[Start of Attachment]

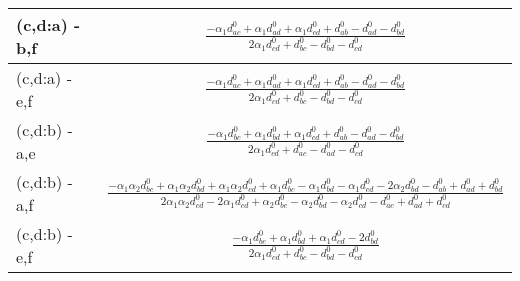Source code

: \documentclass[12pt]{article}
\begin{document}
\begin{longtable}{l|c}
(c,d:a) - b,f& {$\displaystyle \frac{- \alpha_{1} d^{\scriptscriptstyle 0}_{ac} + \alpha_{1} d^{\scriptscriptstyle 0}_{ad} + \alpha_{1} d^{\scriptscriptstyle 0}_{cd} + d^{\scriptscriptstyle 0}_{ab} - d^{\scriptscriptstyle 0}_{ad} - d^{\scriptscriptstyle 0}_{bd}}{2 \alpha_{1} d^{\scriptscriptstyle 0}_{cd} + d^{\scriptscriptstyle 0}_{bc} - d^{\scriptscriptstyle 0}_{bd} - d^{\scriptscriptstyle 0}_{cd}} $}\\[0.4cm]\hline 
(c,d:a) - e,f& {$\displaystyle \frac{- \alpha_{1} d^{\scriptscriptstyle 0}_{ac} + \alpha_{1} d^{\scriptscriptstyle 0}_{ad} + \alpha_{1} d^{\scriptscriptstyle 0}_{cd} + d^{\scriptscriptstyle 0}_{ab} - d^{\scriptscriptstyle 0}_{ad} - d^{\scriptscriptstyle 0}_{bd}}{2 \alpha_{1} d^{\scriptscriptstyle 0}_{cd} + d^{\scriptscriptstyle 0}_{bc} - d^{\scriptscriptstyle 0}_{bd} - d^{\scriptscriptstyle 0}_{cd}} $}\\[0.4cm]\hline 
(c,d:b) - a,e& {$\displaystyle \frac{- \alpha_{1} d^{\scriptscriptstyle 0}_{bc} + \alpha_{1} d^{\scriptscriptstyle 0}_{bd} + \alpha_{1} d^{\scriptscriptstyle 0}_{cd} + d^{\scriptscriptstyle 0}_{ab} - d^{\scriptscriptstyle 0}_{ad} - d^{\scriptscriptstyle 0}_{bd}}{2 \alpha_{1} d^{\scriptscriptstyle 0}_{cd} + d^{\scriptscriptstyle 0}_{ac} - d^{\scriptscriptstyle 0}_{ad} - d^{\scriptscriptstyle 0}_{cd}} $}\\[0.4cm]\hline 
(c,d:b) - a,f& {$\displaystyle \frac{- \alpha_{1} \alpha_{2} d^{\scriptscriptstyle 0}_{bc} + \alpha_{1} \alpha_{2} d^{\scriptscriptstyle 0}_{bd} + \alpha_{1} \alpha_{2} d^{\scriptscriptstyle 0}_{cd} + \alpha_{1} d^{\scriptscriptstyle 0}_{bc} - \alpha_{1} d^{\scriptscriptstyle 0}_{bd} - \alpha_{1} d^{\scriptscriptstyle 0}_{cd} - 2 \alpha_{2} d^{\scriptscriptstyle 0}_{bd} - d^{\scriptscriptstyle 0}_{ab} + d^{\scriptscriptstyle 0}_{ad} + d^{\scriptscriptstyle 0}_{bd}}{2 \alpha_{1} \alpha_{2} d^{\scriptscriptstyle 0}_{cd} - 2 \alpha_{1} d^{\scriptscriptstyle 0}_{cd} + \alpha_{2} d^{\scriptscriptstyle 0}_{bc} - \alpha_{2} d^{\scriptscriptstyle 0}_{bd} - \alpha_{2} d^{\scriptscriptstyle 0}_{cd} - d^{\scriptscriptstyle 0}_{ac} + d^{\scriptscriptstyle 0}_{ad} + d^{\scriptscriptstyle 0}_{cd}} $}\\[0.4cm]\hline 
(c,d:b) - e,f& {$\displaystyle \frac{- \alpha_{1} d^{\scriptscriptstyle 0}_{bc} + \alpha_{1} d^{\scriptscriptstyle 0}_{bd} + \alpha_{1} d^{\scriptscriptstyle 0}_{cd} - 2 d^{\scriptscriptstyle 0}_{bd}}{2 \alpha_{1} d^{\scriptscriptstyle 0}_{cd} + d^{\scriptscriptstyle 0}_{bc} - d^{\scriptscriptstyle 0}_{bd} - d^{\scriptscriptstyle 0}_{cd}} $}\\[0.4cm]\hline 

\end{longtable}
\end{document}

[End of Attachment]

**Task details**: In the records above, retype exactly the lines from the one with "(c,d:b) - a,f&" through the last one.

**Problem solution**:
(c,d:b) - a,f& {$\displaystyle \frac{- \alpha_{1} \alpha_{2} d^{\scriptscriptstyle 0}_{bc} + \alpha_{1} \alpha_{2} d^{\scriptscriptstyle 0}_{bd} + \alpha_{1} \alpha_{2} d^{\scriptscriptstyle 0}_{cd} + \alpha_{1} d^{\scriptscriptstyle 0}_{bc} - \alpha_{1} d^{\scriptscriptstyle 0}_{bd} - \alpha_{1} d^{\scriptscriptstyle 0}_{cd} - 2 \alpha_{2} d^{\scriptscriptstyle 0}_{bd} - d^{\scriptscriptstyle 0}_{ab} + d^{\scriptscriptstyle 0}_{ad} + d^{\scriptscriptstyle 0}_{bd}}{2 \alpha_{1} \alpha_{2} d^{\scriptscriptstyle 0}_{cd} - 2 \alpha_{1} d^{\scriptscriptstyle 0}_{cd} + \alpha_{2} d^{\scriptscriptstyle 0}_{bc} - \alpha_{2} d^{\scriptscriptstyle 0}_{bd} - \alpha_{2} d^{\scriptscriptstyle 0}_{cd} - d^{\scriptscriptstyle 0}_{ac} + d^{\scriptscriptstyle 0}_{ad} + d^{\scriptscriptstyle 0}_{cd}} $}\\[0.4cm]\hline 
(c,d:b) - e,f& {$\displaystyle \frac{- \alpha_{1} d^{\scriptscriptstyle 0}_{bc} + \alpha_{1} d^{\scriptscriptstyle 0}_{bd} + \alpha_{1} d^{\scriptscriptstyle 0}_{cd} - 2 d^{\scriptscriptstyle 0}_{bd}}{2 \alpha_{1} d^{\scriptscriptstyle 0}_{cd} + d^{\scriptscriptstyle 0}_{bc} - d^{\scriptscriptstyle 0}_{bd} - d^{\scriptscriptstyle 0}_{cd}} $}\\[0.4cm]\hline 

\end{longtable}
\end{document}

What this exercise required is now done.